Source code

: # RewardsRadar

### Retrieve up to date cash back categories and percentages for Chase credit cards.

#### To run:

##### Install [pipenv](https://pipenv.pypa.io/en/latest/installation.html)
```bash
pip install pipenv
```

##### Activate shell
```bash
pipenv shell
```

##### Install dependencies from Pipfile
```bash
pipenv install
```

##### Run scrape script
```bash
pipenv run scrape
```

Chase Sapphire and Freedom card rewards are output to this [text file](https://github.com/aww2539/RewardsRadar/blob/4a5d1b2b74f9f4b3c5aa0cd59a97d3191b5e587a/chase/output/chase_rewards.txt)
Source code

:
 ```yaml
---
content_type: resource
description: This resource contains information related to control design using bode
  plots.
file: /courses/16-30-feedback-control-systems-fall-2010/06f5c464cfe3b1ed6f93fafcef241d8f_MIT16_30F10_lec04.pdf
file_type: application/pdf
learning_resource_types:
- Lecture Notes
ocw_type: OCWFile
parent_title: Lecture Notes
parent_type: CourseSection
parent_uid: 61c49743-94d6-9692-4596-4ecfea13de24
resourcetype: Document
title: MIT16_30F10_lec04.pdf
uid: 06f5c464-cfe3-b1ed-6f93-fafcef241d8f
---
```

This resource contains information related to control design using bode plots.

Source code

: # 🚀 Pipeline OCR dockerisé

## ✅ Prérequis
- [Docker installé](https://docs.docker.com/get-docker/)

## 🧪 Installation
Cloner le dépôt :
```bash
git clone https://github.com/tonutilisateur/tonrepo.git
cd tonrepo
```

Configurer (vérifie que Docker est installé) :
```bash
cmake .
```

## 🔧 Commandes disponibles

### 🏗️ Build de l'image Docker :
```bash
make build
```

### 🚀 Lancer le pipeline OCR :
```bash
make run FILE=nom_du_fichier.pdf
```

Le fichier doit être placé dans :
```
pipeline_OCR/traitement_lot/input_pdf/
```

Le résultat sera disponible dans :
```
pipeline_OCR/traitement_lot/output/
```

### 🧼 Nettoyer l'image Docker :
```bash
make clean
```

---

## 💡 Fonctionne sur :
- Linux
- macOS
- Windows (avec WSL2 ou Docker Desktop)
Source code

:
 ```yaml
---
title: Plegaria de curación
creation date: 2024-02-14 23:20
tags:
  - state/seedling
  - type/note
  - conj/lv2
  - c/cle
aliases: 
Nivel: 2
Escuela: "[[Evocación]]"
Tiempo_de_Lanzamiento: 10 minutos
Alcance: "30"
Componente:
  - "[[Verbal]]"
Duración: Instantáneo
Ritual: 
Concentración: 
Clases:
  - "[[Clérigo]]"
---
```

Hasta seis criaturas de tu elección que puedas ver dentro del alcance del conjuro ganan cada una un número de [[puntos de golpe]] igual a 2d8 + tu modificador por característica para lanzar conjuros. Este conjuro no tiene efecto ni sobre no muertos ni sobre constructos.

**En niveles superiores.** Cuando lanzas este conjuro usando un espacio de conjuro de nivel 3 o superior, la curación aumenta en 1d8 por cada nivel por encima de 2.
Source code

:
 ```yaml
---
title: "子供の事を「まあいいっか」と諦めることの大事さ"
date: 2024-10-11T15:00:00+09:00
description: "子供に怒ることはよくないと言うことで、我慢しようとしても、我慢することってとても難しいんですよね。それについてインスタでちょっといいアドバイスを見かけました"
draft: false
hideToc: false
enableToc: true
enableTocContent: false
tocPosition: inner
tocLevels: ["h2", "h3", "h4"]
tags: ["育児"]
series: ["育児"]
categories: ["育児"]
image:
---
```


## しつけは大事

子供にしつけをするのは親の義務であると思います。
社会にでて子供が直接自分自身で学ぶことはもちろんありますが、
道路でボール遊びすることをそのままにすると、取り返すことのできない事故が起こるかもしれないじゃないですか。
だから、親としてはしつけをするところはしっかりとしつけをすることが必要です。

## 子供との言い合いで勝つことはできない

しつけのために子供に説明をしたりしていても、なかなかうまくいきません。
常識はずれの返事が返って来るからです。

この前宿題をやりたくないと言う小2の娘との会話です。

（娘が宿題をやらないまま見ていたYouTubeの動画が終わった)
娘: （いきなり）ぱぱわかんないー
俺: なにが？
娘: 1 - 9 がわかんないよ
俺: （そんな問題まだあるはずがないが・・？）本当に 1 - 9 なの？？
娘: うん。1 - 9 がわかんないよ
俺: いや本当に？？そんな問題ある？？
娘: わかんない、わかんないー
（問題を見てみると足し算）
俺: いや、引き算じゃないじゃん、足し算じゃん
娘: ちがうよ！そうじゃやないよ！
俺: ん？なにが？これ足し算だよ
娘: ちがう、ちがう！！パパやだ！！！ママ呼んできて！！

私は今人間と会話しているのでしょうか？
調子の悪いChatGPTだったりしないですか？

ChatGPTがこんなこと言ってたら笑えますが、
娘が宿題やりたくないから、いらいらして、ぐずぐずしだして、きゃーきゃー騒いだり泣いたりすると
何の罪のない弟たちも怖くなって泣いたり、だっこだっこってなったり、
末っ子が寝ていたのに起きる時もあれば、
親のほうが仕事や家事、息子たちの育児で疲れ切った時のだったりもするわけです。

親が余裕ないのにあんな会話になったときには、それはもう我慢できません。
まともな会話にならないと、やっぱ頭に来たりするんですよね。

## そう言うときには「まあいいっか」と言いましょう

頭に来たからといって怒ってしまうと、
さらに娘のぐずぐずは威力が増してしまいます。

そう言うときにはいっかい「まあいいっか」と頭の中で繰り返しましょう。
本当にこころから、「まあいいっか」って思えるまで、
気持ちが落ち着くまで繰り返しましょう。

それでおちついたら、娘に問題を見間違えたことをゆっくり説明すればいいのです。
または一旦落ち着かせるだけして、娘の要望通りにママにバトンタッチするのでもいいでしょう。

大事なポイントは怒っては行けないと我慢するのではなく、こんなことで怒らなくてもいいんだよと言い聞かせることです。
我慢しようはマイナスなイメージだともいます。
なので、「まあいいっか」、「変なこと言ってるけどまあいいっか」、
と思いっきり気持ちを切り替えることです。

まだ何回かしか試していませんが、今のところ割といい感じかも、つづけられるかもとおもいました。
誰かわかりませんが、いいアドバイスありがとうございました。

-=-=-

REQUIRED WORK: Of all the entries above, how many lines contain the string "false"? Answer with the number only.

EXERCISE SOLUTION: 3